The free Ada app had its worldwide launch in New Zealand on July 25th and has since secured the top position for medical apps.
“Instead of going to a doctor to tell him or her your symptoms and receive a diagnosis, you can simply use Ada in the comfort of your home when you or a family member is feeling unwell,” explains Ada CEO Daniel Nathrath.
“This is no ‘Dr Google.’ Ada was built in Europe with years of clinical research, input from more than 100 doctors, and millions of dollars of funding. We’ve created an app which is smarter than human doctors at finding diagnoses quickly.”
The health IT industry is growing exponentially with big players such as Facebook, Google and Apple all entering the multi-billion dollar market. Ada has received more than $30m in funding, making it one of the most well-funded health startups in the world.
The app asks its users a series of questions on symptoms they’re experiencing to pinpoint a likely diagnosis causing them. The app knows more than 10,000 symptoms and diseases; making it more knowledgeable than human doctors.
“Ada knows diseases that many doctors have never even heard of, and it can work out a diagnosis more quickly and accurately than even the best human doctors can,” says Nathrath.
“For example, a doctor can generally recognise just four types of nausea. Ada knows dozens of different types of nausea with minute differences between them. These differences may be tiny but they can be hugely significant when it comes to correctly attributing a diagnosis.”
Ada gets smarter as it learns more about its users and other users in their same demographic.
“Effectively, the software gets better for everyone as more people use it because it is continuously learning and improving from the - fully encoded and anonymous - data of its users. This is on the cusp of Artificial Intelligence,” says Nathrath.

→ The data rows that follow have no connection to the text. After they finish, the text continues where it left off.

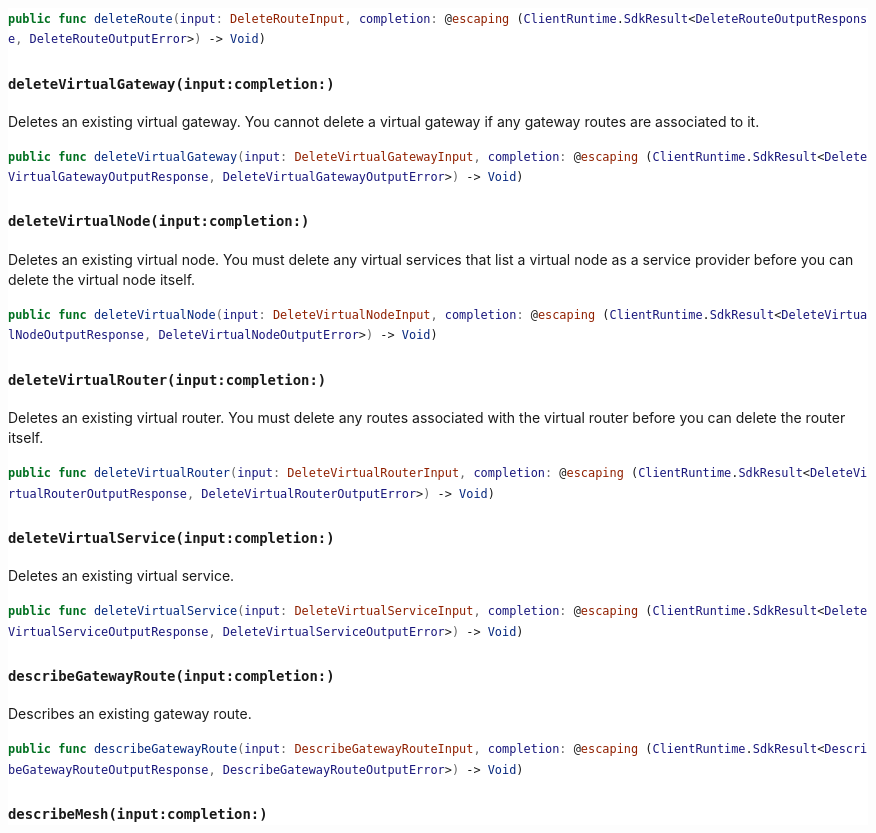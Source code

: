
 ``` swift
public func deleteRoute(input: DeleteRouteInput, completion: @escaping (ClientRuntime.SdkResult<DeleteRouteOutputResponse, DeleteRouteOutputError>) -> Void)
```

### `deleteVirtualGateway(input:completion:)`

Deletes an existing virtual gateway. You cannot delete a virtual gateway if any gateway
routes are associated to it.

``` swift
public func deleteVirtualGateway(input: DeleteVirtualGatewayInput, completion: @escaping (ClientRuntime.SdkResult<DeleteVirtualGatewayOutputResponse, DeleteVirtualGatewayOutputError>) -> Void)
```

### `deleteVirtualNode(input:completion:)`

Deletes an existing virtual node.
You must delete any virtual services that list a virtual node as a service provider
before you can delete the virtual node itself.

``` swift
public func deleteVirtualNode(input: DeleteVirtualNodeInput, completion: @escaping (ClientRuntime.SdkResult<DeleteVirtualNodeOutputResponse, DeleteVirtualNodeOutputError>) -> Void)
```

### `deleteVirtualRouter(input:completion:)`

Deletes an existing virtual router.
You must delete any routes associated with the virtual router before you can delete the
router itself.

``` swift
public func deleteVirtualRouter(input: DeleteVirtualRouterInput, completion: @escaping (ClientRuntime.SdkResult<DeleteVirtualRouterOutputResponse, DeleteVirtualRouterOutputError>) -> Void)
```

### `deleteVirtualService(input:completion:)`

Deletes an existing virtual service.

``` swift
public func deleteVirtualService(input: DeleteVirtualServiceInput, completion: @escaping (ClientRuntime.SdkResult<DeleteVirtualServiceOutputResponse, DeleteVirtualServiceOutputError>) -> Void)
```

### `describeGatewayRoute(input:completion:)`

Describes an existing gateway route.

``` swift
public func describeGatewayRoute(input: DescribeGatewayRouteInput, completion: @escaping (ClientRuntime.SdkResult<DescribeGatewayRouteOutputResponse, DescribeGatewayRouteOutputError>) -> Void)
```

### `describeMesh(input:completion:)`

“It's streets ahead of anything else that's out there. It's almost too good,” says William Hamilton, a professor of primary care diagnostics at the University of Exeter.
The app isn’t designed to replace doctors’ visits but makes them far more efficient because patients arrive with an accurate diagnostic. It also keeps a record of the patient's’ medical history to avoid repetitive and time-wasting questioning from doctors.
“Doctors spend more than 80% of their patient-facing time asking questions about the patient’s health,” says Nathrath.
“Ada does the pre-assessment by asking patients questions about their symptoms. That full assessment report gets sent to the doctor so the doctor already knows what symptoms the patient suffers from before the patient arrives. The doctor can get on with helping them get better.”
The completely free Ada app is only one part of a three-part ecosystem being built by the startup. Two other products bring the statistics collected by the app to build useful analytics to help doctors make the best possible decisions.
Nathrath says the Berlin and London based team is delighted with the uptake in New Zealand.
“We choose to launch this app in New Zealand before anywhere else in the world because we knew Kiwis are forward thinking and great with new technology. We’re delighted they’ve taken to Ada so quickly and we think this is proof the app adds real value to people’s lives and health.”
Following the success of the worldwide launch in New Zealand, Ada will now be launched on the Australian App Store next week.
The app is completely free to download and use and is one part of a revolutionary health ecosystem being built by the team.